Do this to find out what process owns the port:
lsof -i :631
(Install lsof if you don't already have it installed.)
Oh yeah, don't forget to scan UDP ports, also, or you're missing half the picture.
Now, let me say that I consider Portsentry to be 100% useless if you actually care about security. It's a fun toy, but that's about ALL it is. If your goal is to detect portscans, Snort is much better at that. If your goal is to block access to certain ports from the outside world, a firewall is much better about at that. In fact, I think the greatest danger of Portsentry is that it makes people think they don't need a firewall, then they get 0wn3d and wonder why. Ditch Portsentry, set up a firewall that blocks everything (including port 6000) from outside, and if you really WANT portscan/DoS logging (which isn't very usefull - if your system is secure, it's pretty unproductive to watch 500 script kiddies fail to break in each day), use Snort, because it's much more intelligent than Portsentry.
slapNUT
06-13-2001, 03:14 AM
First of all the UDP ports. According to sdesign they determine an open UDP
port when no response is received from a connect attempt.
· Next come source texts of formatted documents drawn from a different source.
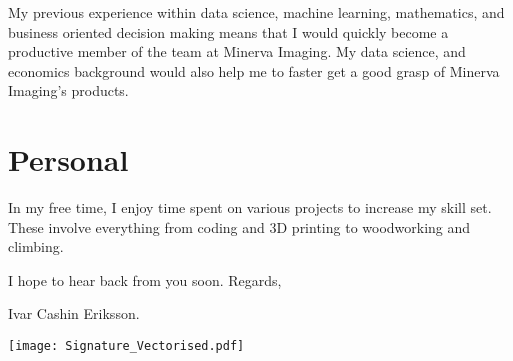 \documentclass[10pt,a4paper,sans]{moderncv.cls}
\newcommand{\company}{Minerva Imaging}
\begin{document}


\hspace{7 mm} My previous experience within data science, machine learning, mathematics, and business oriented decision making means that I would quickly become a productive member of the team at \company{}. My data science, and economics background would also help me to faster get a good grasp of \company{}'s products.

\section{Personal}
In my free time, I enjoy time spent on various projects to increase my skill set. These involve everything from coding and 3D printing to woodworking and climbing.


\vspace{3 mm}
I hope to hear back from you soon. Regards, 

\vspace{3 mm} 
Ivar Cashin Eriksson. 

\vspace{-14mm}
\hfill \texttt{[image: Signature\_Vectorised.pdf]}
\end{document}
I can't get to
sdesign right now, so I can't quote the reasoning behind this. But basically
portsentry would drop all UDP scans and the ports would appear open when
actually they are not. So I didn't do the UDP scan.
Now I would very much appreciate any enlightenment as to the useless
attributes of portsentry. Believe it or not psionic the makers
of portsentry have dubbed it the be-all end-all to internet
security. Now we all know that a software company would never
exaggerate their product... e.g. how many Win98 users were duped into
buying WinME (this is sarcasm)? But this product is GPL'd so you gotta wonder.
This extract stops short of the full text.